Yesterday, we posted about an article published at the Financial Times (FT) alleging that Hamas had dropped its call for Israel’s destruction.  

We noted that whilst the Islamist terror group’s new policy document announced on May 1st did suggest they’d agree to an interim Palestinian state along 67 lines, the FT article obfuscated the fact that the text also made clear the group nonetheless rejects “any alternative to the…complete liberation of Palestine, from the river to the sea”.  Also omitted from the FT article is the even more important context: that the new document wasn’t designed to replace the objectives in the group’s founding charter – the 1988 document which explicitly calls for the murder of Jews and Israel’s annihilation.

However, later in the day, Reuters published an article providing more evidence attesting to the fallacy of the FT claim.  The piece, “Leading Hamas official says no softened stance towards Israel”, quotes one of Hamas’s most senior officials, Mahmoud al-Zahar, clarifying that the new policy document is not meant to contradict its founding charter.

Here are the relevant excerpts from the Reuters report.

“The pledge Hamas made before God was to liberate all of Palestine,” Zahar said on Wednesday. “The charter is the core of (Hamas’s) position and the mechanism of this position is the document.”

When people say that Hamas has accepted the 1967 borders, like others, it is an offence to us,” he said.
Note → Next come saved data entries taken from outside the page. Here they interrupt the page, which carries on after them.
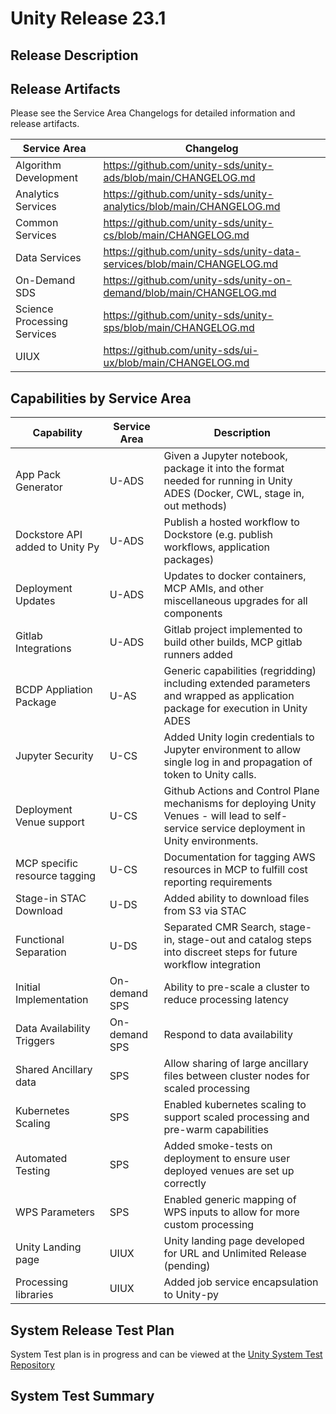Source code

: # Unity Release 23.1

## Release Description

## Release Artifacts

Please see the Service Area Changelogs for detailed information and release artifacts.

| Service Area                | Changelog                                                               |
| --------------------------- | ----------------------------------------------------------------------- |
| Algorithm Development       | https://github.com/unity-sds/unity-ads/blob/main/CHANGELOG.md           |
| Analytics Services          | https://github.com/unity-sds/unity-analytics/blob/main/CHANGELOG.md     |
| Common Services             | https://github.com/unity-sds/unity-cs/blob/main/CHANGELOG.md            |
| Data Services               | https://github.com/unity-sds/unity-data-services/blob/main/CHANGELOG.md |
| On-Demand SDS               | https://github.com/unity-sds/unity-on-demand/blob/main/CHANGELOG.md     |
| Science Processing Services | https://github.com/unity-sds/unity-sps/blob/main/CHANGELOG.md           |
| UIUX                        | https://github.com/unity-sds/ui-ux/blob/main/CHANGELOG.md               |

## Capabilities by Service Area

| Capability                      | Service Area  | Description                                                                                                                                  |
| ------------------------------- | ------------- | -------------------------------------------------------------------------------------------------------------------------------------------- |
| App Pack Generator              | U-ADS         | Given a Jupyter notebook, package it into the format needed for running in Unity ADES (Docker, CWL, stage in, out methods)                   |
| Dockstore API added to Unity Py | U-ADS         | Publish a hosted workflow to Dockstore (e.g. publish workflows, application packages)                                                        |
| Deployment Updates              | U-ADS         | Updates to docker containers, MCP AMIs, and other miscellaneous upgrades for all components                                                  |
| Gitlab Integrations             | U-ADS         | Gitlab project implemented to build other builds, MCP gitlab runners added                                                                   |
| BCDP Appliation Package         | U-AS          | Generic capabilities (regridding) including extended parameters and wrapped as application package for execution in Unity ADES               |
| Jupyter Security                | U-CS          | Added Unity login credentials to Jupyter environment to allow single log in and propagation of token to Unity calls.                         |
| Deployment Venue support        | U-CS          | Github Actions and Control Plane mechanisms for deploying Unity Venues - will lead to self-service service deployment in Unity environments. |
| MCP specific resource tagging   | U-CS          | Documentation for tagging AWS resources in MCP to fulfill cost reporting requirements                                                        |
| Stage-in STAC Download          | U-DS          | Added ability to download files from S3 via STAC                                                                                             |
| Functional Separation           | U-DS          | Separated CMR Search, stage-in, stage-out and catalog steps into discreet steps for future workflow integration                              |
| Initial Implementation          | On-demand SPS | Ability to pre-scale a cluster to reduce processing latency                                                                                  |
| Data Availability Triggers      | On-demand SPS | Respond to data availability                                                                                                                 |
| Shared Ancillary data           | SPS           | Allow sharing of large ancillary files between cluster nodes for scaled processing                                                           |
| Kubernetes Scaling              | SPS           | Enabled kubernetes scaling to support scaled processing and pre-warm capabilities                                                            |
| Automated Testing               | SPS           | Added smoke-tests on deployment to ensure user deployed venues are set up correctly                                                          |
| WPS Parameters                  | SPS           | Enabled generic mapping of WPS inputs to allow for more custom processing                                                                    |
| Unity Landing page              | UIUX          | Unity landing page developed for URL and Unlimited Release (pending)                                                                         |
| Processing libraries            | UIUX          | Added job service encapsulation to Unity-py                                                                                                  |

## System Release Test Plan

System Test plan is in progress and can be viewed at the [Unity System Test Repository](https://github.com/unity-sds/unity-system-test)

## System Test Summary

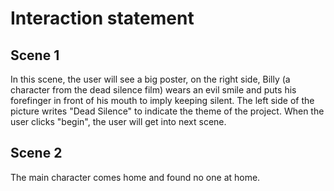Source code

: # Interaction statement

## Scene 1
In this scene, the user will see a big poster, on the right side, Billy (a character from the dead silence film) wears an evil smile and puts his forefinger in 
front of his mouth to imply keeping silent. The left side of the picture writes "Dead Silence" to indicate the theme of the project. 
When the user clicks "begin", the user will get into next scene.

## Scene 2
The main character comes home and found no one at home. 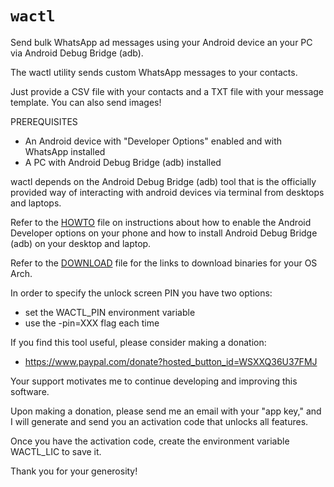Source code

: # `wactl`

Send bulk WhatsApp ad messages using your Android device an your PC via Android Debug Bridge (adb).

The wactl utility sends custom WhatsApp messages to your contacts.

Just provide a CSV file with your contacts and a TXT file with 
your message template. You can also send images!

PREREQUISITES

 * An Android device with "Developer Options" enabled and with
   WhatsApp installed
 * A PC with Android Debug Bridge (adb) installed

wactl depends on the Android Debug Bridge (adb) tool that is the 
officially provided way of interacting with android devices via
terminal from desktops and laptops.

Refer to the [HOWTO](HOWTO_en.md) file on instructions about how to enable
the Android Developer options on your phone and how to install 
Android Debug Bridge (adb) on your desktop and laptop.

Refer to the [DOWNLOAD](DOWNLOAD.md) file for the links to download binaries 
for your OS Arch.

In order to specify the unlock screen PIN you have two options:

 * set the WACTL_PIN environment variable
 * use the -pin=XXX flag each time


If you find this tool useful, please consider making a donation:

  * https://www.paypal.com/donate?hosted_button_id=WSXXQ36U37FMJ

Your support motivates me to continue developing and improving this software.

Upon making a donation, please send me an email with your "app key," and I will 
generate and send you an activation code that unlocks all features.

Once you have the activation code, create the environment variable 
WACTL_LIC to save it.

Thank you for your generosity!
“We have reaffirmed the unchanging constant principles that we do not recognize Israel; we do not recognize the land occupied in 1948 as belonging to Israel and we do not recognize that the people who came here (Jews) own this land.

“Therefore, there is no contradiction between what we said in the document and the pledge we have made to God in our (original) charter,” Zahar added.

It’s actually quite astonishing that a leading news outlet like FT is willing to parrot propaganda on Hamas’s putative move to the centre so clearly at odds with the truth that not even the group’s top officials are sticking to the talking points.